SourceCodester SUP Online Shopping 1.0 SQL Injection Vulnerability

SourceCodester SUP Online Shopping 1.0 is vulnerable to SQL injection in the /admin/replymsg.php file. The vulnerability is triggered by manipulating the msgid argument, allowing remote attackers to inject and execute arbitrary SQL commands. This vulnerability, identified as CVE-2026-8131, has a CVSS v3.1 score of 7.3, indicating a high severity. Public exploits are available, increasing the risk of exploitation. Successful exploitation could allow attackers to read, modify, or delete sensitive data, potentially leading to full database compromise.

Attack Chain

1. Attacker identifies the vulnerable endpoint: /admin/replymsg.php.
2. Attacker crafts a malicious HTTP GET or POST request targeting /admin/replymsg.php.
3. The malicious request includes the msgid parameter with a crafted SQL injection payload.
4. The application fails to properly sanitize the msgid input.
5. The unsanitized input is directly incorporated into an SQL query.
6. The injected SQL code is executed against the database.
7. Attacker retrieves sensitive information or modifies database entries.

Impact

Successful exploitation of this SQL injection vulnerability (CVE-2026-8131) can lead to unauthorized access to sensitive data, modification of existing records, or complete database compromise.
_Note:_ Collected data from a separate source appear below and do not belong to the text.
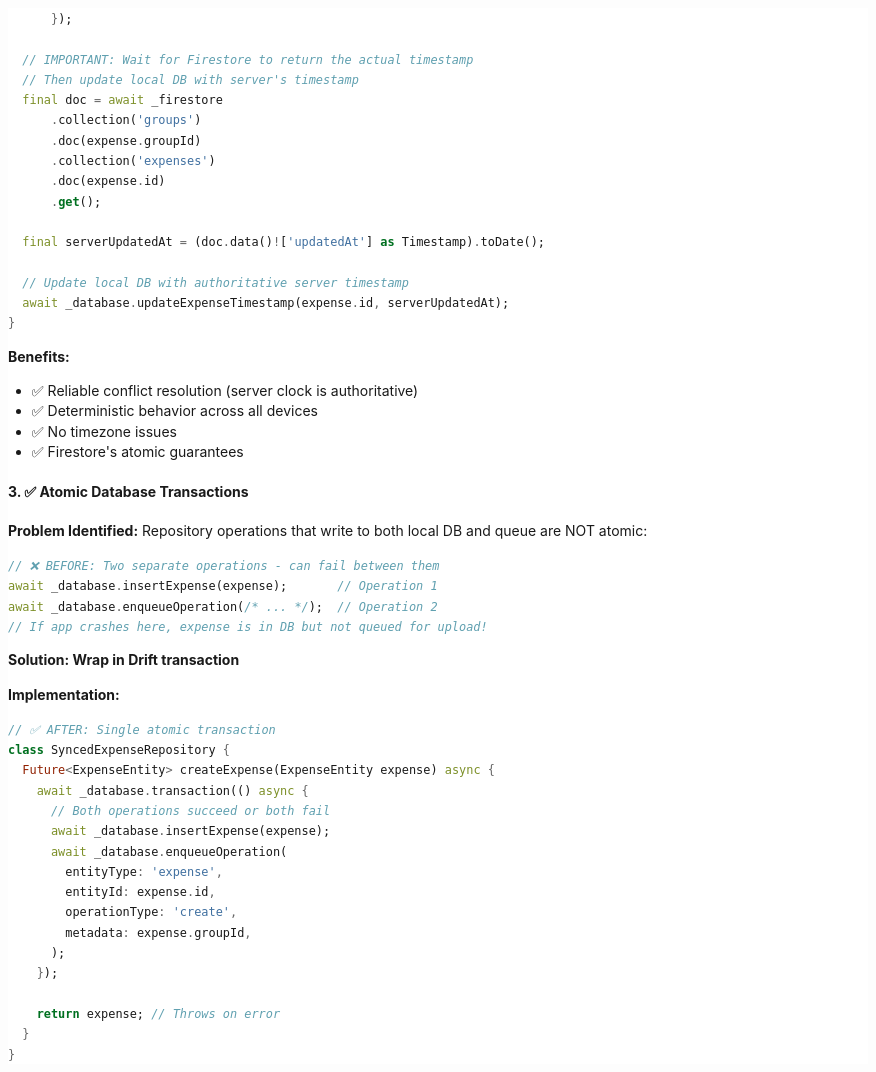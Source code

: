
 ```dart
      });

  // IMPORTANT: Wait for Firestore to return the actual timestamp
  // Then update local DB with server's timestamp
  final doc = await _firestore
      .collection('groups')
      .doc(expense.groupId)
      .collection('expenses')
      .doc(expense.id)
      .get();

  final serverUpdatedAt = (doc.data()!['updatedAt'] as Timestamp).toDate();

  // Update local DB with authoritative server timestamp
  await _database.updateExpenseTimestamp(expense.id, serverUpdatedAt);
}
```

**Benefits:**
- ✅ Reliable conflict resolution (server clock is authoritative)
- ✅ Deterministic behavior across all devices
- ✅ No timezone issues
- ✅ Firestore's atomic guarantees

#### 3. ✅ Atomic Database Transactions

**Problem Identified:** Repository operations that write to both local DB and queue are NOT atomic:
```dart
// ❌ BEFORE: Two separate operations - can fail between them
await _database.insertExpense(expense);       // Operation 1
await _database.enqueueOperation(/* ... */);  // Operation 2
// If app crashes here, expense is in DB but not queued for upload!
```

**Solution: Wrap in Drift transaction**

**Implementation:**
```dart
// ✅ AFTER: Single atomic transaction
class SyncedExpenseRepository {
  Future<ExpenseEntity> createExpense(ExpenseEntity expense) async {
    await _database.transaction(() async {
      // Both operations succeed or both fail
      await _database.insertExpense(expense);
      await _database.enqueueOperation(
        entityType: 'expense',
        entityId: expense.id,
        operationType: 'create',
        metadata: expense.groupId,
      );
    });

    return expense; // Throws on error
  }
}
```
The impact includes potential data breaches, financial losses, and reputational damage for organizations using the vulnerable SourceCodester SUP Online Shopping 1.0. Given the availability of public exploits, the risk of widespread exploitation is elevated.

Recommendation

• Apply appropriate input validation and sanitization to the msgid parameter in /admin/replymsg.php to prevent SQL injection, mitigating CVE-2026-8131.
• Deploy the Sigma rule Detect SQL Injection Attempt via msgid Parameter to identify and block malicious requests targeting the vulnerable endpoint.
• Upgrade to a patched version of SourceCodester SUP Online Shopping that addresses the SQL injection vulnerability.